The gallery has been shrunk. Two walls running parallel to the façade condense it into a narrow corridor — a gallery, in the older sense of the word. Outside, nothing betrays this: the façade is closed off, a vitrine with nothing to show.

Inside, the paintings are scaled to a room that no longer exists, sized for the gallery as it was, rather than the gallery as it is, and there is no position from which a viewer can step back far enough to take any of them in whole. Perspective collapses. You are always too close.

The images serve as a table of contents, hints of what is to come: a studio, a car, an actor, each a 3D mesh, all surface and no interior, everything visible, nothing inside.
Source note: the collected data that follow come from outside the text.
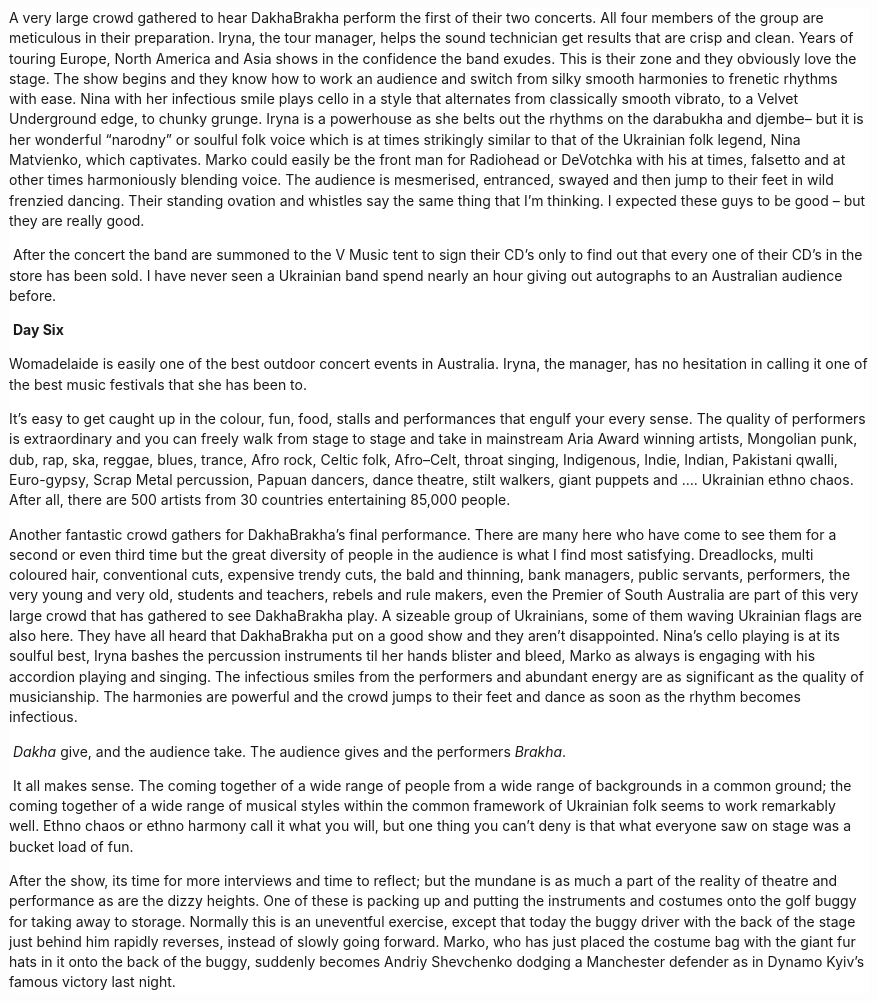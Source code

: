 A very large crowd gathered to hear DakhaBrakha perform the first of their two concerts. All four members of the group are meticulous in their preparation. Iryna, the tour manager, helps the sound technician get results that are crisp and clean. Years of touring Europe, North America and Asia shows in the confidence the band exudes. This is their zone and they obviously love the stage. The show begins and they know how to work an audience and switch from silky smooth harmonies to frenetic rhythms with ease. Nina with her infectious smile plays cello in a style that alternates from classically smooth vibrato, to a Velvet Underground edge, to chunky grunge. Iryna is a powerhouse as she belts out the rhythms on the darabukha and djembe– but it is her wonderful “narodny” or soulful folk voice which is at times strikingly similar to that of the Ukrainian folk legend, Nina Matvienko, which captivates. Marko could easily be the front man for Radiohead or DeVotchka with his at times, falsetto and at other times harmoniously blending voice. The audience is mesmerised, entranced, swayed and then jump to their feet in wild frenzied dancing. Their standing ovation and whistles say the same thing that I’m thinking. I expected these guys to be good – but they are really good.

 After the concert the band are summoned to the V Music tent to sign their CD’s only to find out that every one of their CD’s in the store has been sold. I have never seen a Ukrainian band spend nearly an hour giving out autographs to an Australian audience before. 

 **Day Six**

Womadelaide is easily one of the best outdoor concert events in Australia. Iryna, the manager, has no hesitation in calling it one of the best music festivals that she has been to.

It’s easy to get caught up in the colour, fun, food, stalls and performances that engulf your every sense. The quality of performers is extraordinary and you can freely walk from stage to stage and take in mainstream Aria Award winning artists, Mongolian punk, dub, rap, ska, reggae, blues, trance, Afro rock, Celtic folk, Afro–Celt, throat singing, Indigenous, Indie, Indian, Pakistani qwalli, Euro-gypsy, Scrap Metal percussion, Papuan dancers, dance theatre, stilt walkers, giant puppets and …. Ukrainian ethno chaos. After all, there are 500 artists from 30 countries entertaining 85,000 people.

Another fantastic crowd gathers for DakhaBrakha’s final performance. There are many here who have come to see them for a second or even third time but the great diversity of people in the audience is what I find most satisfying. Dreadlocks, multi coloured hair, conventional cuts, expensive trendy cuts, the bald and thinning, bank managers, public servants, performers, the very young and very old, students and teachers, rebels and rule makers, even the Premier of South Australia are part of this very large crowd that has gathered to see DakhaBrakha play. A sizeable group of Ukrainians, some of them waving Ukrainian flags are also here. They have all heard that DakhaBrakha put on a good show and they aren’t disappointed. Nina’s cello playing is at its soulful best, Iryna bashes the percussion instruments til her hands blister and bleed, Marko as always is engaging with his accordion playing and singing. The infectious smiles from the performers and abundant energy are as significant as the quality of musicianship. The harmonies are powerful and the crowd jumps to their feet and dance as soon as the rhythm becomes infectious. 

 _Dakha_ give, and the audience take. The audience gives and the performers _Brakha_.

 It all makes sense. The coming together of a wide range of people from a wide range of backgrounds in a common ground; the coming together of a wide range of musical styles within the common framework of Ukrainian folk seems to work remarkably well. Ethno chaos or ethno harmony call it what you will, but one thing you can’t deny is that what everyone saw on stage was a bucket load of fun. 

After the show, its time for more interviews and time to reflect; but the mundane is as much a part of the reality of theatre and performance as are the dizzy heights. One of these is packing up and putting the instruments and costumes onto the golf buggy for taking away to storage. Normally this is an uneventful exercise, except that today the buggy driver with the back of the stage just behind him rapidly reverses, instead of slowly going forward. Marko, who has just placed the costume bag with the giant fur hats in it onto the back of the buggy, suddenly becomes Andriy Shevchenko dodging a Manchester defender as in Dynamo Kyiv’s famous victory last night.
It is the viewpoint of the viewport: simultaneous, total, a perspective nobody in space could occupy; seeing all faces of an object at once, and what it surveys, naturally, are simulacra.

Beyond the gallery, a large dark room opens up: carpeted, open, soft beige underfoot. Two pillars punctuate the space. In the far corner, a kitchen: the only source of light in the room, lit by nothing but its own appliances. There is a television in the kitchen corner. You have already heard it from the entrance — the further in you go, the more it comes towards you, gradually displacing whatever sound you carried in.

Installation view of Vladislav Markov, LOCATION.LOCATION.LOCATION., 2026, Bernheim, Zürich. 

Image: Annik Wetter

The kitchen is recognisable as such, but something is off. The machines only partially work — the ventilation hangs unconnected to any duct. The oven is on, but not hot. The fridge door is open, the light is on, but it isn't cooling anything. Both ajar. No heat. No cold. No molecules were excited in the making of this show.

Time has either stopped, or never started. The kitchen is dated, early 2000s, somewhere, hard to place exactly. There is no way of knowing how long it has been like this, or whether it occupies a dimension where that question applies at all.

The room reads as American to me; the carpet, the size, something about the kitchen floor. But it is American the way the simulacrum is American: generic enough to belong nowhere in particular.

The kitchen wasn't dropped into the gallery; it was constructed. Plasterboard, countertop, appliances, all built in the space and dressed to look as if they were found there — signs of maintenance here and there, marks that simulate a history rather than record one. Not readymade but made ready, and made ready for nothing in particular.

Duchamp could lift the urinal out of the world and put it in the gallery because there was a world to lift it from. When reality has been replaced, there isn't a stable elsewhere to displace from. Vladislav Markov hasn't displaced anything; he's rendered.

A woman came in while I was there, with her mother and her children. She had seen the artist's Russian name and wanted to know whether the kitchen would look like the kitchens of her own Russian childhood. The gas stove reminded her of her kitchen growing up.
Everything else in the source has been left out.